(Beginning of SUPPLIED DATA)

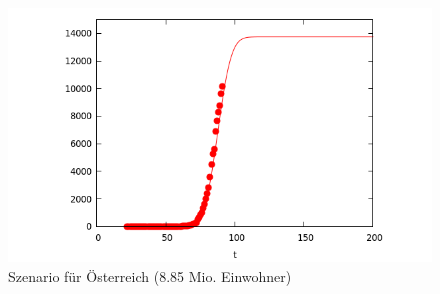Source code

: \documentclass[a4paper,11pt]{article}
\begin{document}
\begin{figure}
  \begin{center}
  \includegraphics[width=.8\textwidth]{Austria.png}
    \caption{Szenario für Österreich (8.85 Mio. Einwohner)}
\end{center}
\end{figure}
\end{document}
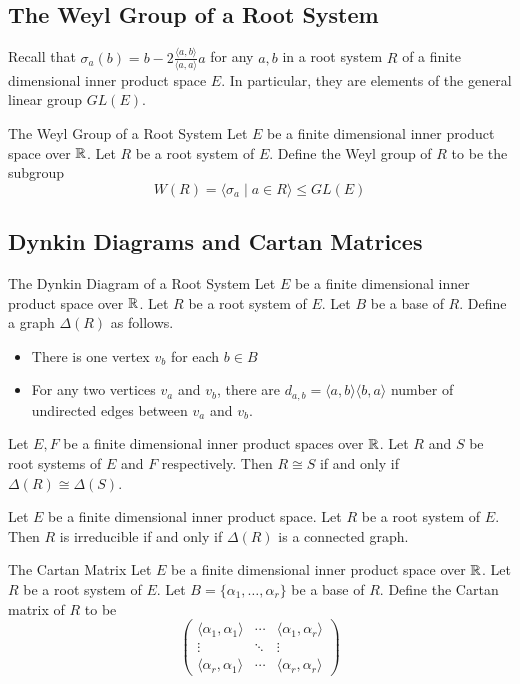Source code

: \documentclass[a4paper]{article}
\begin{document}
\subsection{The Weyl Group of a Root System}
Recall that $\sigma_a(b)=b-2\frac{\langle a,b\rangle}{\langle a,a\rangle}a$ for any $a,b$ in a root system $R$ of a finite dimensional inner product space $E$. In particular, they are elements of the general linear group $GL(E)$. 

\begin{defn}{The Weyl Group of a Root System}{} Let $E$ be a finite dimensional inner product space over $\mathbb{R}$. Let $R$ be a root system of $E$. Define the Weyl group of $R$ to be the subgroup $$W(R)=\langle\sigma_a\;|\;a\in R\rangle\leq GL(E)$$
\end{defn}

\subsection{Dynkin Diagrams and Cartan Matrices}
\begin{defn}{The Dynkin Diagram of a Root System}{} Let $E$ be a finite dimensional inner product space over $\mathbb{R}$. Let $R$ be a root system of $E$. Let $B$ be a base of $R$. Define a graph $\Delta(R)$ as follows. 
\begin{itemize}
\item There is one vertex $v_b$ for each $b\in B$
\item For any two vertices $v_a$ and $v_b$, there are $d_{a,b}=\langle a,b\rangle\langle b,a\rangle$ number of undirected edges between $v_a$ and $v_b$. 
\end{itemize}
\end{defn}

\begin{prp}{}{} Let $E,F$ be a finite dimensional inner product spaces over $\mathbb{R}$. Let $R$ and $S$ be root systems of $E$ and $F$ respectively. Then $R\cong S$ if and only if $\Delta(R)\cong\Delta(S)$. 
\end{prp}

\begin{prp}{}{} Let $E$ be a finite dimensional inner product space. Let $R$ be a root system of $E$. Then $R$ is irreducible if and only if $\Delta(R)$ is a connected graph. 
\end{prp}

\begin{defn}{The Cartan Matrix}{} Let $E$ be a finite dimensional inner product space over $\mathbb{R}$. Let $R$ be a root system of $E$. Let $B=\{\alpha_1,\dots,\alpha_r\}$ be a base of $R$. Define the Cartan matrix of $R$ to be $$\begin{pmatrix}
\langle\alpha_1,\alpha_1\rangle & \cdots & \langle\alpha_1,\alpha_r\rangle\\
\vdots & \ddots & \vdots\\
\langle\alpha_r,\alpha_1\rangle & \cdots & \langle\alpha_r,\alpha_r\rangle
\end{pmatrix}$$
\end{defn}
\end{document}
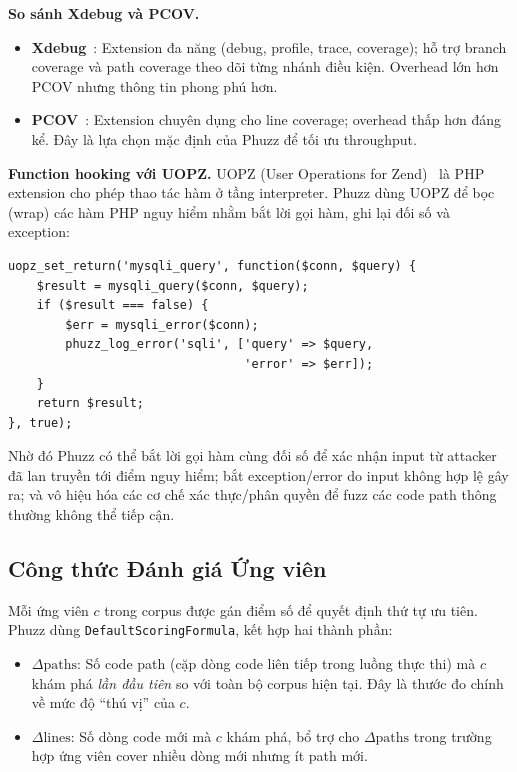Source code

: \textbf{So sánh Xdebug và PCOV.}

\begin{itemize}
    \item \textbf{Xdebug}~\cite{rethans2002xdebug}: Extension đa năng (debug,
    profile, trace, coverage); hỗ trợ branch coverage và path coverage theo
    dõi từng nhánh điều kiện. Overhead lớn hơn PCOV nhưng thông tin phong
    phú hơn.
    \item \textbf{PCOV}~\cite{watkins2023pcov}: Extension chuyên dụng cho
    line coverage; overhead thấp hơn đáng kể. Đây là lựa chọn mặc định của
    Phuzz để tối ưu throughput.
\end{itemize}

\textbf{Function hooking với UOPZ.} UOPZ (User Operations for
Zend)~\cite{phpgroup2023uopz} là PHP extension cho phép thao tác hàm ở tầng
interpreter. Phuzz dùng UOPZ để bọc (wrap) các hàm PHP nguy hiểm nhằm bắt
lời gọi hàm, ghi lại đối số và exception:

\begin{verbatim}
uopz_set_return('mysqli_query', function($conn, $query) {
    $result = mysqli_query($conn, $query);
    if ($result === false) {
        $err = mysqli_error($conn);
        phuzz_log_error('sqli', ['query' => $query,
                                 'error' => $err]);
    }
    return $result;
}, true);
\end{verbatim}

Nhờ đó Phuzz có thể bắt lời gọi hàm cùng đối số để xác nhận input từ
attacker đã lan truyền tới điểm nguy hiểm; bắt exception/error do input
không hợp lệ gây ra; và vô hiệu hóa các cơ chế xác thực/phân quyền để
fuzz các code path thông thường không thể tiếp cận.

\subsection{Công thức Đánh giá Ứng viên}
\label{subsec:scoring}

Mỗi ứng viên $c$ trong corpus được gán điểm số để quyết định thứ tự ưu tiên.
Phuzz dùng \texttt{DefaultScoringFormula}, kết hợp hai thành phần:

\begin{itemize}
    \item \textbf{$\Delta\text{paths}$}: Số code path (cặp dòng code liên tiếp
    trong luồng thực thi) mà $c$ khám phá \emph{lần đầu tiên} so với toàn bộ
    corpus hiện tại. Đây là thước đo chính về mức độ ``thú vị'' của $c$.
    \item \textbf{$\Delta\text{lines}$}: Số dòng code mới mà $c$ khám phá, bổ
    trợ cho $\Delta\text{paths}$ trong trường hợp ứng viên cover nhiều dòng
    mới nhưng ít path mới.
\end{itemize}


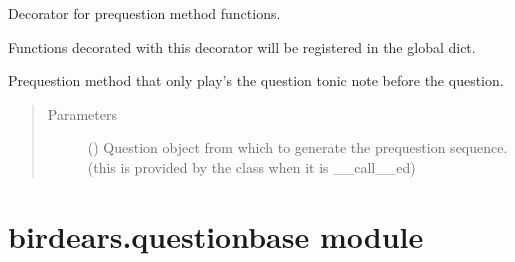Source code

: \documentclass[letterpaper,10pt,english]{sphinxmanual}
\begin{document}

\begin{fulllineitems}
\label{\detokenize{index:birdears.prequestion.register_prequestion_method}}
\sphinxAtStartPar
Decorator for prequestion method functions.

\sphinxAtStartPar
Functions decorated with this decorator will be registered in the
 global dict.

\end{fulllineitems}


\begin{fulllineitems}
\label{\detokenize{index:birdears.prequestion.tonic_only}}
\sphinxAtStartPar
Pre\sphinxhyphen{}question method that only play’s the question tonic note before the
question.
\begin{quote}\begin{description}
\item[{Parameters}] \leavevmode
\sphinxAtStartPar
{} () \textendash{} Question object from which to generate the
pre\sphinxhyphen{}question sequence. (this is provided by the  class
when it is {\color{red}\bfseries{}\textasciigrave{}}\_\_call\_\_\textasciigrave{}ed)

\end{description}\end{quote}

\end{fulllineitems}



\section{birdears.questionbase module}
\label{\detokenize{index:module-birdears.questionbase}}\label{\detokenize{index:birdears-questionbase-module}}
\end{document}
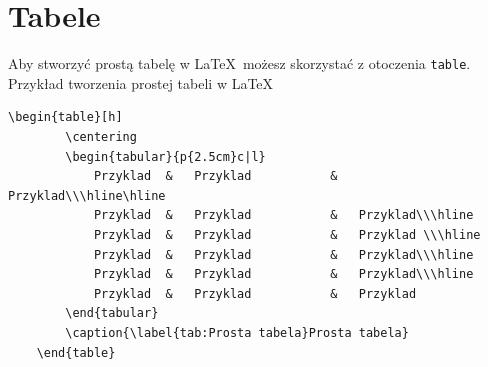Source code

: \section{Tabele}\label{sec:tabel}

Aby stworzyć prostą tabelę w \LaTeX\, możesz skorzystać z otoczenia \texttt{table}. 
Przykład tworzenia prostej tabeli w \LaTeX\

\begin{lstlisting}[caption={Kod prostej tabeli}, label=lst:Kod prostej tabeli]
	\begin{table}[h]
		\centering
		\begin{tabular}{p{2.5cm}c|l}
			Przyklad  &   Przyklad           &   Przyklad\\\hline\hline
			Przyklad  &   Przyklad           &   Przyklad\\\hline
			Przyklad  &   Przyklad           &   Przyklad \\\hline
			Przyklad  &   Przyklad           &   Przyklad\\\hline
			Przyklad  &   Przyklad           &   Przyklad\\\hline
			Przyklad  &   Przyklad           &   Przyklad
		\end{tabular}
		\caption{\label{tab:Prosta tabela}Prosta tabela}
	\end{table}
\end{lstlisting}

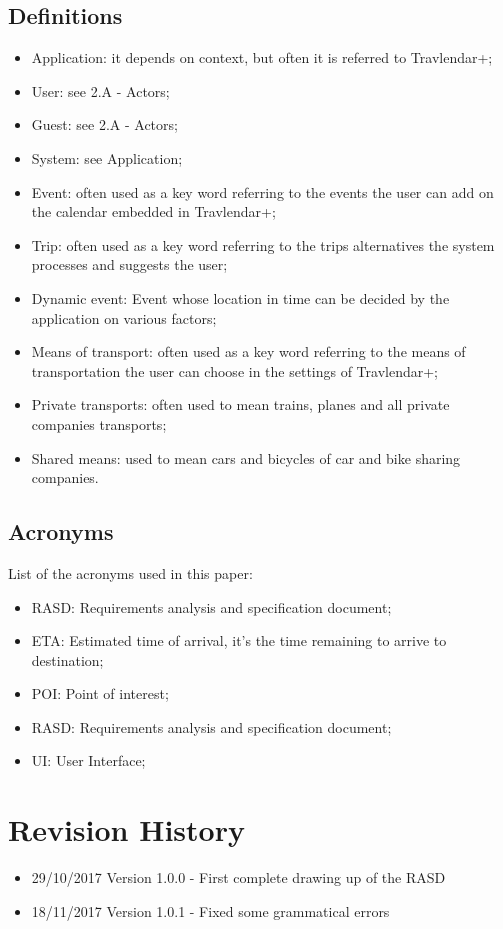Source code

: \subsection{Definitions}
\begin{itemize}
\item Application: it depends on context, but often it is referred to Travlendar+;
\item User: see 2.A - Actors;
\item Guest: see 2.A - Actors;
\item System: see Application;
\item Event: often used as a key word referring to the events the user can add on the calendar embedded in Travlendar+;
\item Trip: often used as a key word referring to the trips alternatives the system processes and suggests the user;
\item Dynamic event: Event whose location in time can be decided by the application on various factors;
\item Means of transport: often used as a key word referring to the means of transportation the user can choose in the settings of Travlendar+;
\item Private transports: often used to mean trains, planes and all private companies transports;
\item Shared means: used to mean cars and bicycles of car and bike sharing companies.
\end{itemize}
%
\subsection{Acronyms}
List of the acronyms used in this paper:
\begin{itemize}
\item RASD: Requirements analysis and specification document;
\item ETA: Estimated time of arrival, it's the time remaining to arrive to destination;
\item POI: Point of interest;
\item RASD: Requirements analysis and specification document;
\item UI: User Interface;
\end{itemize}
%
%
\section{Revision History}
\begin{itemize}
\item 29/10/2017 Version 1.0.0 - First complete drawing up of the RASD
\item 18/11/2017 Version 1.0.1 - Fixed some grammatical errors
\end{itemize}
%
%
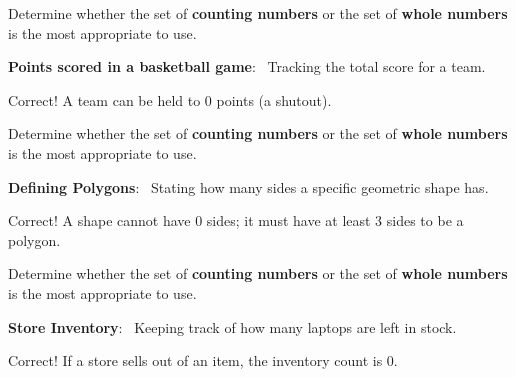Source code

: \documentclass{ximera}[font=12pt]  %
\begin{document}
\begin{problem}
    Determine whether the set of \textbf{counting numbers} or the set of \textbf{whole numbers} is the most appropriate to use.

    \begin{center}
        \textbf{Points scored in a basketball game}: \ Tracking the total score for a team.
    \end{center}

\begin{multipleChoice}
\end{multipleChoice}
\begin{feedback}
    Correct! A team can be held to 0 points (a shutout).
\end{feedback}
\end{problem}

\begin{problem}
    Determine whether the set of \textbf{counting numbers} or the set of \textbf{whole numbers} is the most appropriate to use.

    \begin{center}
            \textbf{Defining Polygons}: \ Stating how many sides a specific geometric shape has.
    \end{center}

\begin{multipleChoice}
\end{multipleChoice}
\begin{feedback}
    Correct! A shape cannot have 0 sides; it must have at least 3 sides to be a polygon.
\end{feedback}
\end{problem}

\begin{problem}
    Determine whether the set of \textbf{counting numbers} or the set of \textbf{whole numbers} is the most appropriate to use.

    \begin{center}
        \textbf{Store Inventory}: \ Keeping track of how many laptops are left in stock.
    \end{center}

\begin{multipleChoice}
\end{multipleChoice}
\begin{feedback}
    Correct! If a store sells out of an item, the inventory count is 0.
\end{feedback}

\end{problem}
\end{document}
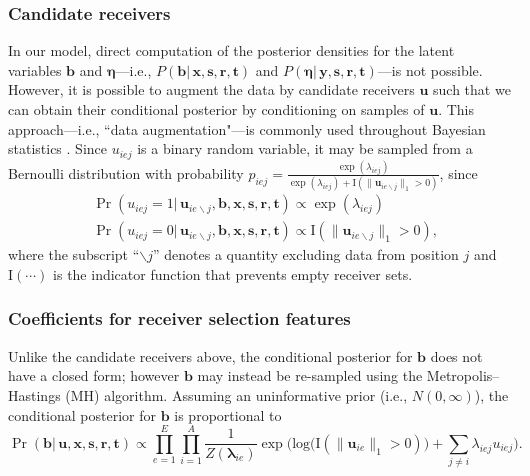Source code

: \documentclass[ba]{imsart}
\numberwithin{equation}{section}
\theoremstyle{plain}
\begin{document}
	\subsubsection{Candidate receivers}
	In our model, direct computation of the posterior densities for the latent variables $\boldsymbol{b}$ and $\boldsymbol{\eta}$---i.e., $P(\boldsymbol{b}|\,\boldsymbol{x},\boldsymbol{s}, \boldsymbol{r},\boldsymbol{t})$ and $P(\boldsymbol{\eta}|\,\boldsymbol{y},\boldsymbol{s}, \boldsymbol{r},\boldsymbol{t})$---is not possible. However, it is possible to augment the data by candidate receivers $\boldsymbol{u}$ such that we can obtain their conditional posterior by conditioning on samples of $\boldsymbol{u}$. %
	This approach---i.e., ``data augmentation"---is commonly used throughout Bayesian statistics \citep{tanner1987calculation,neal2015exact}. Since $u_{iej}$ is a binary random variable, it may be sampled from a Bernoulli distribution with probability $p_{iej} =\frac{\exp(\lambda_{iej})}{\exp(\lambda_{iej})+\text{I}(\lVert\boldsymbol{u}_{ie\backslash j}\rVert_1 > 0 )}$, since
	\begin{equation}
		\begin{aligned}
			&\Pr(u_{iej}=1| \,\boldsymbol{u}_{ie\backslash j}, \boldsymbol{b}, \boldsymbol{x},\boldsymbol{s}, \boldsymbol{r},\boldsymbol{t}) \propto \exp(\lambda_{iej}) \\
			&\Pr(u_{iej}=0|\, \boldsymbol{u}_{ie\backslash j},\boldsymbol{b}, \boldsymbol{x},\boldsymbol{s}, \boldsymbol{r},\boldsymbol{t})\propto \text{I}(\lVert\boldsymbol{u}_{ie\backslash j}\rVert_1 > 0 ),
		\end{aligned}
		\label{eqn:latentreceiver}
	\end{equation}
	where the subscript ``$\backslash j$'' denotes a quantity excluding data from position $j$ and $\text{I}(\cdots)$ is the indicator function that prevents empty receiver sets. 
	\subsubsection{Coefficients for receiver selection features}
	Unlike the candidate receivers above, the conditional posterior for $\boldsymbol{b}$ does not have a closed form; however $\boldsymbol{b}$ may instead be re-sampled using the Metropolis--Hastings (MH) algorithm. Assuming an uninformative prior (i.e., $N({0},\infty)$), the conditional posterior for $\boldsymbol{b}$ is proportional to~
	\begin{equation}
		\Pr(\boldsymbol{b}| \,\boldsymbol{u}, \boldsymbol{x}, \boldsymbol{s}, \boldsymbol{r},\boldsymbol{t})\propto \prod_{e=1}^E
		\prod_{i=1}^A \frac{1}{Z(\boldsymbol{\lambda}_{ie})}\exp\Big(\mbox{log}\big(\text{I}( \lVert \boldsymbol{u}_{ie}\rVert_1 > 0)\big) + \sum\limits_{j \neq i} \lambda_{iej}u_{iej}\Big).
		\label{eqn:latentedge}
	\end{equation}
\end{document}
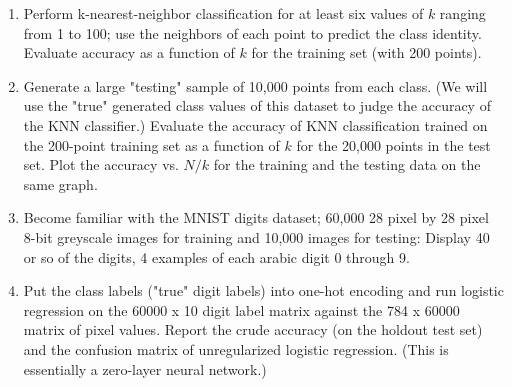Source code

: \documentclass[12pt]{book}
\theoremstyle{definition}
\begin{document}
\begin{enumerate}
\item
Perform k-nearest-neighbor classification for at least six values of $k$ ranging from 1 to 100; use the neighbors of each point to predict the class identity.  Evaluate accuracy as a function of $k$ for the training set (with 200 points).

\item
Generate a large "testing" sample of 10,000 points from each class.  (We will use the "true" generated class values of this dataset to judge the accuracy of the KNN classifier.)
Evaluate the accuracy of KNN classification trained on the 200-point training set as a function of $k$ for the 20,000 points in the test set.  Plot the accuracy vs. $N/k$ for the training and the testing data on the same graph.   

\item
Become familiar with the MNIST digits dataset; 60,000 28 pixel by 28 pixel 8-bit greyscale images for training and 10,000 images for testing:  Display 40 or so of the digits, 4 examples of each arabic digit 0 through 9. 

\item 
Put the class labels ("true" digit labels) into one-hot encoding and run logistic regression on the 60000 x 10 digit label matrix against the 784 x 60000 matrix of pixel values.
Report the crude accuracy (on the holdout test set) and the confusion matrix of unregularized logistic regression.  (This is essentially a zero-layer neural network.)






\end{enumerate}
\end{document}
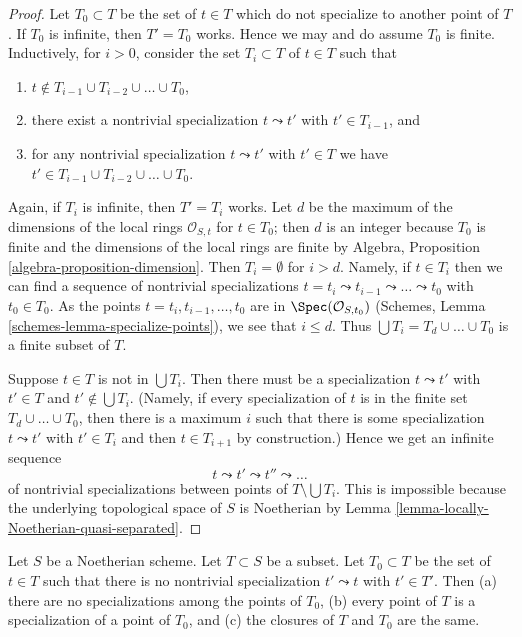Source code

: \begin{proof}
Let $T_0 \subset T$ be the set of $t \in T$ which do not specialize
to another point of $T$. If $T_0$ is infinite, then $T' = T_0$ works.
Hence we may and do assume $T_0$ is finite.
Inductively, for $i > 0$, consider the set $T_i \subset T$
of $t \in T$ such that
\begin{enumerate}
\item $t \not \in T_{i - 1} \cup T_{i - 2} \cup \ldots \cup T_0$,
\item there exist a nontrivial specialization $t \leadsto t'$ with
$t' \in T_{i - 1}$, and
\item for any nontrivial specialization
$t \leadsto t'$ with $t' \in T$ we have
$t' \in T_{i - 1} \cup T_{i - 2} \cup \ldots \cup T_0$.
\end{enumerate}
Again, if $T_i$ is infinite, then $T' = T_i$ works.
Let $d$ be the maximum of the dimensions of the local rings
$\mathcal{O}_{S, t}$ for $t \in T_0$; then $d$ is an integer
because $T_0$ is finite and the dimensions of the local rings
are finite by Algebra, Proposition \ref{algebra-proposition-dimension}.
Then $T_i = \emptyset$ for $i > d$.
Namely, if $t \in T_i$ then we can find a sequence
of nontrivial specializations
$t = t_i \leadsto t_{i - 1} \leadsto \ldots \leadsto t_0$
with $t_0 \in T_0$. As
the points $t = t_i, t_{i - 1}, \ldots, t_0$ are in
$\Spec(\mathcal{O}_{S, t_0})$
(Schemes, Lemma \ref{schemes-lemma-specialize-points}),
we see that $i \leq d$.
Thus $\bigcup T_i = T_d \cup \ldots \cup T_0$ is a finite subset of $T$.

\medskip\noindent
Suppose $t \in T$ is not in $\bigcup T_i$. Then there must be a specialization
$t \leadsto t'$ with $t' \in T$ and $t' \not \in \bigcup T_i$. (Namely, if
every specialization of $t$ is in the finite set $T_d \cup \ldots \cup T_0$,
then there is a maximum $i$ such that there is some specialization
$t \leadsto t'$ with $t' \in T_i$ and then $t \in T_{i + 1}$ by construction.)
Hence we get an infinite sequence
$$
t \leadsto t' \leadsto t'' \leadsto \ldots
$$
of nontrivial specializations between points of $T \setminus \bigcup T_i$.
This is impossible because the underlying topological space of $S$
is Noetherian by Lemma \ref{lemma-locally-Noetherian-quasi-separated}.
\end{proof}

\begin{lemma}
\label{lemma-maximal-points}
Let $S$ be a Noetherian scheme. Let $T \subset S$ be a subset. Let
$T_0 \subset T$ be the set of $t \in T$ such that there is no nontrivial
specialization $t' \leadsto t$ with $t' \in T'$. Then (a) there are
no specializations among the points of $T_0$, (b) every point of
$T$ is a specialization of a point of $T_0$, and (c) the closures
of $T$ and $T_0$ are the same.
\end{lemma}

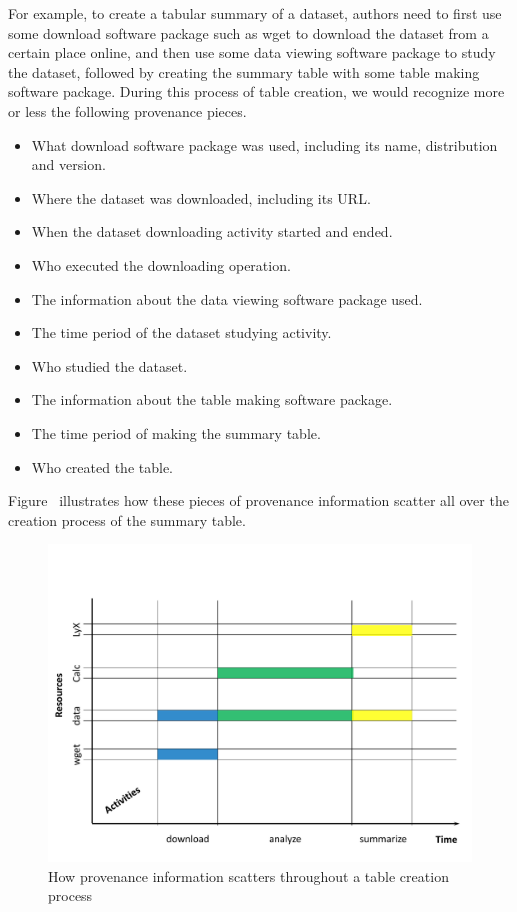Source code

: For example, to create a tabular summary of a dataset, authors need to first use some download software package such as wget to download the dataset from a certain place online, and then use some data viewing software package to study the dataset, followed by creating the summary table with some table making software package. During this process of table creation, we would recognize more or less the following provenance pieces.
\begin{itemize}
\item What download software package was used, including its name, distribution and version.
\item Where the dataset was downloaded, including its URL.
\item When the dataset downloading activity started and ended.
\item Who executed the downloading operation.
\item The information about the data viewing software package used.
\item The time period of the dataset studying activity.
\item Who studied the dataset.
\item The information about the table making software package.
\item The time period of making the summary table.
\item Who created the table.
\end{itemize}
Figure~\cite{prov-pieces} illustrates how these pieces of provenance information scatter all over the creation process of the summary table.
\begin{figure}
\label{prov-pieces}
\centering
\includegraphics[scale=0.5]{prov-pieces}
\caption{How provenance information scatters throughout a table creation process}
\end{figure}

(End of SUPPLIED DATA)

ACTIVITY: Starting at the line that contains "is Noetherian by" and ending at the final line of the data, reproduce each line exactly. Pictures stay out of the copy.

RESPONSE BELOW:
is Noetherian by Lemma \ref{lemma-locally-Noetherian-quasi-separated}.
\end{proof}

\begin{lemma}
\label{lemma-maximal-points}
Let $S$ be a Noetherian scheme. Let $T \subset S$ be a subset. Let
$T_0 \subset T$ be the set of $t \in T$ such that there is no nontrivial
specialization $t' \leadsto t$ with $t' \in T'$. Then (a) there are
no specializations among the points of $T_0$, (b) every point of
$T$ is a specialization of a point of $T_0$, and (c) the closures
of $T$ and $T_0$ are the same.
\end{lemma}

Source code

: For example, to create a tabular summary of a dataset, authors need to first use some download software package such as wget to download the dataset from a certain place online, and then use some data viewing software package to study the dataset, followed by creating the summary table with some table making software package. During this process of table creation, we would recognize more or less the following provenance pieces.
\begin{itemize}
\item What download software package was used, including its name, distribution and version.
\item Where the dataset was downloaded, including its URL.
\item When the dataset downloading activity started and ended.
\item Who executed the downloading operation.
\item The information about the data viewing software package used.
\item The time period of the dataset studying activity.
\item Who studied the dataset.
\item The information about the table making software package.
\item The time period of making the summary table.
\item Who created the table.
\end{itemize}
Figure~\cite{prov-pieces} illustrates how these pieces of provenance information scatter all over the creation process of the summary table.
\begin{figure}
\label{prov-pieces}
\centering
\includegraphics[scale=0.5]{prov-pieces}
\caption{How provenance information scatters throughout a table creation process}
\end{figure}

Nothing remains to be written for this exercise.